I went through them all, deciding which were no longer of interest to me (my musical taste having moved on since the acquisition of some titles). I got rid of about 1000 or so LPs, and 3000 CDs. Of the remaining 7000 or so albums (LP and CD), I am racing to hear them all as many times as possible before I leave. Some are old favorites, some are new, previously unheard, some contain music that requires multiple hearings of to fully absorb (most especially Classical). The race is on!

I'm not buying any more LP's and CD's for a while! My collection is already huge enough!
I maximize my enjoyable listening time with minimal angst by ripping everything to my music library and letting the streamer play in random mode. All music I like and no decision making.

This works well much of the time. I always loved listening to music on the radio as a kid and this is like programming my own station.
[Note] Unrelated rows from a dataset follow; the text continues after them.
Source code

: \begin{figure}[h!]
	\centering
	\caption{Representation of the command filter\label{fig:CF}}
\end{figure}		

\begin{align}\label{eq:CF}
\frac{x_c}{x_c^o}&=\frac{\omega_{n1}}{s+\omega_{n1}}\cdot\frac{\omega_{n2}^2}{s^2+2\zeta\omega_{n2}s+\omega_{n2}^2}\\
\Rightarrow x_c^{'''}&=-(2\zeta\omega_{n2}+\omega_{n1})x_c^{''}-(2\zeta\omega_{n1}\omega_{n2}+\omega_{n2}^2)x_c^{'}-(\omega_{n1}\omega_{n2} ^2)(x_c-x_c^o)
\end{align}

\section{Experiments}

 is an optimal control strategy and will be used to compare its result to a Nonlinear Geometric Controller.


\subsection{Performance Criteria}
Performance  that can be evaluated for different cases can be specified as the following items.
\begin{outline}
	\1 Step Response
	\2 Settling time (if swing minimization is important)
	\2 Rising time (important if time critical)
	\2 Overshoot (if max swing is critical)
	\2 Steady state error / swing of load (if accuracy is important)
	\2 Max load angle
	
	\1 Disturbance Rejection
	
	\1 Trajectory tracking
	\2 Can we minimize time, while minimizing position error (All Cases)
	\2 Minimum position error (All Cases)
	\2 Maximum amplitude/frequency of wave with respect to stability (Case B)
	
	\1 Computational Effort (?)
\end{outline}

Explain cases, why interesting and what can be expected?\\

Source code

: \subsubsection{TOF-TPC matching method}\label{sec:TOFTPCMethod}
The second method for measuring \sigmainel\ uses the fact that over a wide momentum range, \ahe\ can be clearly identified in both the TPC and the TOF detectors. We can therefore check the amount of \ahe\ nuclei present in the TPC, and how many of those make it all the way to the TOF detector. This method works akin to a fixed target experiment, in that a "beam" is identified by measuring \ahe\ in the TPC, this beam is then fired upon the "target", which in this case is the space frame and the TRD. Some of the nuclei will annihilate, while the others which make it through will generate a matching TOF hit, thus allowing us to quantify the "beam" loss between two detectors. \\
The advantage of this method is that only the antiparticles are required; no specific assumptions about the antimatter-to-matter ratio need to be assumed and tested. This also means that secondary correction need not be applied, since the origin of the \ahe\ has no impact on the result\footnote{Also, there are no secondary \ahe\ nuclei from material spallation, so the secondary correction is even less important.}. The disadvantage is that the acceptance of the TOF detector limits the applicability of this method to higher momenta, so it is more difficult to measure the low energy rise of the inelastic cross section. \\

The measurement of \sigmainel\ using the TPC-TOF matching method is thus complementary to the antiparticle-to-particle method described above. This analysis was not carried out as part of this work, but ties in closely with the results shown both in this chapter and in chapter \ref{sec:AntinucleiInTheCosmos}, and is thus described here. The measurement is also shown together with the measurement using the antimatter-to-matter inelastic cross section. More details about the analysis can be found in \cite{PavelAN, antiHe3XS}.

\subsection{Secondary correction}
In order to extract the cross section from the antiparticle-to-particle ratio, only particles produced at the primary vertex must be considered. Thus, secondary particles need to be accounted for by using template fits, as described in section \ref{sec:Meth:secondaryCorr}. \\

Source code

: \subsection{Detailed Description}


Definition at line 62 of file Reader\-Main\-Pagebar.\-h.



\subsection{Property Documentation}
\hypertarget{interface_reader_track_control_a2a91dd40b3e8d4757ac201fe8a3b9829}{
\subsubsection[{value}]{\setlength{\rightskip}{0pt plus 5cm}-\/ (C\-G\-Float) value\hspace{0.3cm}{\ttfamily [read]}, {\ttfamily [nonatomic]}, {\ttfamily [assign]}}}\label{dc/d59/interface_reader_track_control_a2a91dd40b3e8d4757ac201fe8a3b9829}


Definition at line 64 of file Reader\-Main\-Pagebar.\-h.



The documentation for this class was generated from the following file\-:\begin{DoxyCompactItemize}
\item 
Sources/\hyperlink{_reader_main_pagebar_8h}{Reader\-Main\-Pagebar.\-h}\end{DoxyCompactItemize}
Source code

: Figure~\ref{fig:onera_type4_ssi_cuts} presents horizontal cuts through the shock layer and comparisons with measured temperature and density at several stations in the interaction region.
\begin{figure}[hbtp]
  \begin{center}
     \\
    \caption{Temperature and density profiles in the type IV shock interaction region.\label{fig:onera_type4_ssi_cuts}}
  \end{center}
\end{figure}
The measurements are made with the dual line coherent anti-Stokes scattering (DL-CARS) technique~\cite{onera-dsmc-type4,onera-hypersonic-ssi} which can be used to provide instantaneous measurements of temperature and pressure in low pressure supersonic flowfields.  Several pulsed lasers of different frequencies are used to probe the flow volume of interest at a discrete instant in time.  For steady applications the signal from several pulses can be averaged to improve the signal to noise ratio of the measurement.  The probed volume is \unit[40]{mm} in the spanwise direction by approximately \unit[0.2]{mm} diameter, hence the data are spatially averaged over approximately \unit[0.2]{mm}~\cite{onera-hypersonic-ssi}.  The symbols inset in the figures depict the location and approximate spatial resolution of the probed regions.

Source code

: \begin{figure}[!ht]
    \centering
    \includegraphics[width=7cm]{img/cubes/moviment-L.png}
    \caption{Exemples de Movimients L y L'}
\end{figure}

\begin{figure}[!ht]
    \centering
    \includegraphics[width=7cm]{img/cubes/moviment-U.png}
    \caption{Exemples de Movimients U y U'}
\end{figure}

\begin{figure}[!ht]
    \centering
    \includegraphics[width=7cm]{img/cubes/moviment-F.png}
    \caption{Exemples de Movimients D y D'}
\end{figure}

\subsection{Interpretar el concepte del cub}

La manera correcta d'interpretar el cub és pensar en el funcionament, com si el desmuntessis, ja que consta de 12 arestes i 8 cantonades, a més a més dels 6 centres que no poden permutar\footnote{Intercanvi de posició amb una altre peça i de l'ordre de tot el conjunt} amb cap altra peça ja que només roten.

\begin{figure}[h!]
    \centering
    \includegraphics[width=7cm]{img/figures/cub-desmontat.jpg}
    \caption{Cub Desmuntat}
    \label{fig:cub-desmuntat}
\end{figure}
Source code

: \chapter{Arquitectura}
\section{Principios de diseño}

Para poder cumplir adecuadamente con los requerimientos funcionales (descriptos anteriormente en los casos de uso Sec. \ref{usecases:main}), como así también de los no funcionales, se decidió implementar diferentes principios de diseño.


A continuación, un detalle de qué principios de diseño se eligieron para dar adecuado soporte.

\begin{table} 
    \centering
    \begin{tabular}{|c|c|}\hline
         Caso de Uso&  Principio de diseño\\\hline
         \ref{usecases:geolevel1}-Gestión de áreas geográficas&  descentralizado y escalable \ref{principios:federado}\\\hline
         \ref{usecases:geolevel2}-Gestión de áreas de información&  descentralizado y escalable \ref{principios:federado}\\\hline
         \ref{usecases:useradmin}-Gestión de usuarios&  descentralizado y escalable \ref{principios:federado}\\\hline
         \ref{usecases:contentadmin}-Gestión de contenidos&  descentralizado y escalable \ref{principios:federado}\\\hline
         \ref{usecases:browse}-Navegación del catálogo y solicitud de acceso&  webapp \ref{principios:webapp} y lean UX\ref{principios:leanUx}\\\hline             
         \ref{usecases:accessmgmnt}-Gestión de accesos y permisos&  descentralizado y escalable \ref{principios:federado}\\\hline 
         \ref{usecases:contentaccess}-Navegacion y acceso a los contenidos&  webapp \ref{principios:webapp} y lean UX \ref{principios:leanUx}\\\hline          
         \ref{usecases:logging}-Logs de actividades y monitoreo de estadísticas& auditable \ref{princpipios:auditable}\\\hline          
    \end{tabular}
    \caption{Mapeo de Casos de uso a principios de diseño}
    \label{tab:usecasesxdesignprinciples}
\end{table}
I choose what is in the library but not what to listen to when. Great for gaining a deeper apprciation for the music you like most.

Also whenever I play a record, I convert and master it to digital then into the library it goes. Possibly never to have to be played again.

Maintaining a good quality digital music library does require some time invested regularly but may prove worth it for some. 2402 albums in mine to-date.  Sharable  via Plex.